Records drawn from a dataset:
========
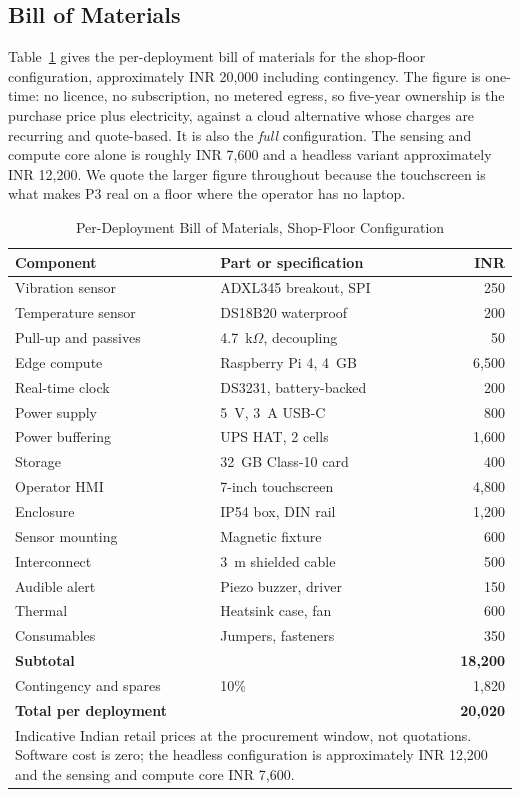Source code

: \documentclass[conference]{IEEEtran}
\begin{document}
\subsection{Bill of Materials}

Table~\ref{tab:bom} gives the per-deployment bill of materials for the
shop-floor configuration, approximately INR 20,000 including contingency.
The figure is one-time: no licence, no subscription, no metered egress, so
five-year ownership is the purchase price plus electricity, against a cloud
alternative whose charges are recurring and quote-based. It is also the
\emph{full} configuration. The sensing and compute core alone is roughly
INR 7,600 and a headless variant approximately INR 12,200. We quote the
larger figure throughout because the touchscreen is what makes P3 real on a
floor where the operator has no laptop.

\begin{table}[t]
\caption{Per-Deployment Bill of Materials, Shop-Floor Configuration}
\label{tab:bom}
\centering
\footnotesize
\setlength{\tabcolsep}{3pt}
\begin{tabular}{|p{2.9cm}|p{2.6cm}|r|}
\hline
\textbf{Component} & \textbf{Part or specification} & \textbf{INR} \\
\hline
Vibration sensor & ADXL345 breakout, SPI & 250 \\
Temperature sensor & DS18B20 waterproof & 200 \\
Pull-up and passives & 4.7~k$\Omega$, decoupling & 50 \\
Edge compute & Raspberry Pi 4, 4~GB & 6,500 \\
Real-time clock & DS3231, battery-backed & 200 \\
Power supply & 5~V, 3~A USB-C & 800 \\
Power buffering & UPS HAT, 2 cells & 1,600 \\
Storage & 32~GB Class-10 card & 400 \\
Operator HMI & 7-inch touchscreen & 4,800 \\
Enclosure & IP54 box, DIN rail & 1,200 \\
Sensor mounting & Magnetic fixture & 600 \\
Interconnect & 3~m shielded cable & 500 \\
Audible alert & Piezo buzzer, driver & 150 \\
Thermal & Heatsink case, fan & 600 \\
Consumables & Jumpers, fasteners & 350 \\
\hline
\textbf{Subtotal} & & \textbf{18,200} \\
Contingency and spares & 10\% & 1,820 \\
\hline
\textbf{Total per deployment} & & \textbf{20,020} \\
\hline
\multicolumn{3}{p{0.95\columnwidth}}{\scriptsize Indicative Indian retail
prices at the procurement window, not quotations. Software cost is zero;
the headless configuration is approximately INR 12,200 and the sensing and
compute core INR 7,600.} \\
\end{tabular}
\end{table}
\end{document}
========
TASK INSTRUCTIONS> What's needed is an exact copy of every entry, minus the pictures.

SOLVED EXERCISE>
Source code

: \documentclass[conference]{IEEEtran}
\begin{document}
\subsection{Bill of Materials}

Table~\ref{tab:bom} gives the per-deployment bill of materials for the
shop-floor configuration, approximately INR 20,000 including contingency.
The figure is one-time: no licence, no subscription, no metered egress, so
five-year ownership is the purchase price plus electricity, against a cloud
alternative whose charges are recurring and quote-based. It is also the
\emph{full} configuration. The sensing and compute core alone is roughly
INR 7,600 and a headless variant approximately INR 12,200. We quote the
larger figure throughout because the touchscreen is what makes P3 real on a
floor where the operator has no laptop.

\begin{table}[t]
\caption{Per-Deployment Bill of Materials, Shop-Floor Configuration}
\label{tab:bom}
\centering
\footnotesize
\setlength{\tabcolsep}{3pt}
\begin{tabular}{|p{2.9cm}|p{2.6cm}|r|}
\hline
\textbf{Component} & \textbf{Part or specification} & \textbf{INR} \\
\hline
Vibration sensor & ADXL345 breakout, SPI & 250 \\
Temperature sensor & DS18B20 waterproof & 200 \\
Pull-up and passives & 4.7~k$\Omega$, decoupling & 50 \\
Edge compute & Raspberry Pi 4, 4~GB & 6,500 \\
Real-time clock & DS3231, battery-backed & 200 \\
Power supply & 5~V, 3~A USB-C & 800 \\
Power buffering & UPS HAT, 2 cells & 1,600 \\
Storage & 32~GB Class-10 card & 400 \\
Operator HMI & 7-inch touchscreen & 4,800 \\
Enclosure & IP54 box, DIN rail & 1,200 \\
Sensor mounting & Magnetic fixture & 600 \\
Interconnect & 3~m shielded cable & 500 \\
Audible alert & Piezo buzzer, driver & 150 \\
Thermal & Heatsink case, fan & 600 \\
Consumables & Jumpers, fasteners & 350 \\
\hline
\textbf{Subtotal} & & \textbf{18,200} \\
Contingency and spares & 10\% & 1,820 \\
\hline
\textbf{Total per deployment} & & \textbf{20,020} \\
\hline
\multicolumn{3}{p{0.95\columnwidth}}{\scriptsize Indicative Indian retail
prices at the procurement window, not quotations. Software cost is zero;
the headless configuration is approximately INR 12,200 and the sensing and
compute core INR 7,600.} \\
\end{tabular}
\end{table}
\end{document}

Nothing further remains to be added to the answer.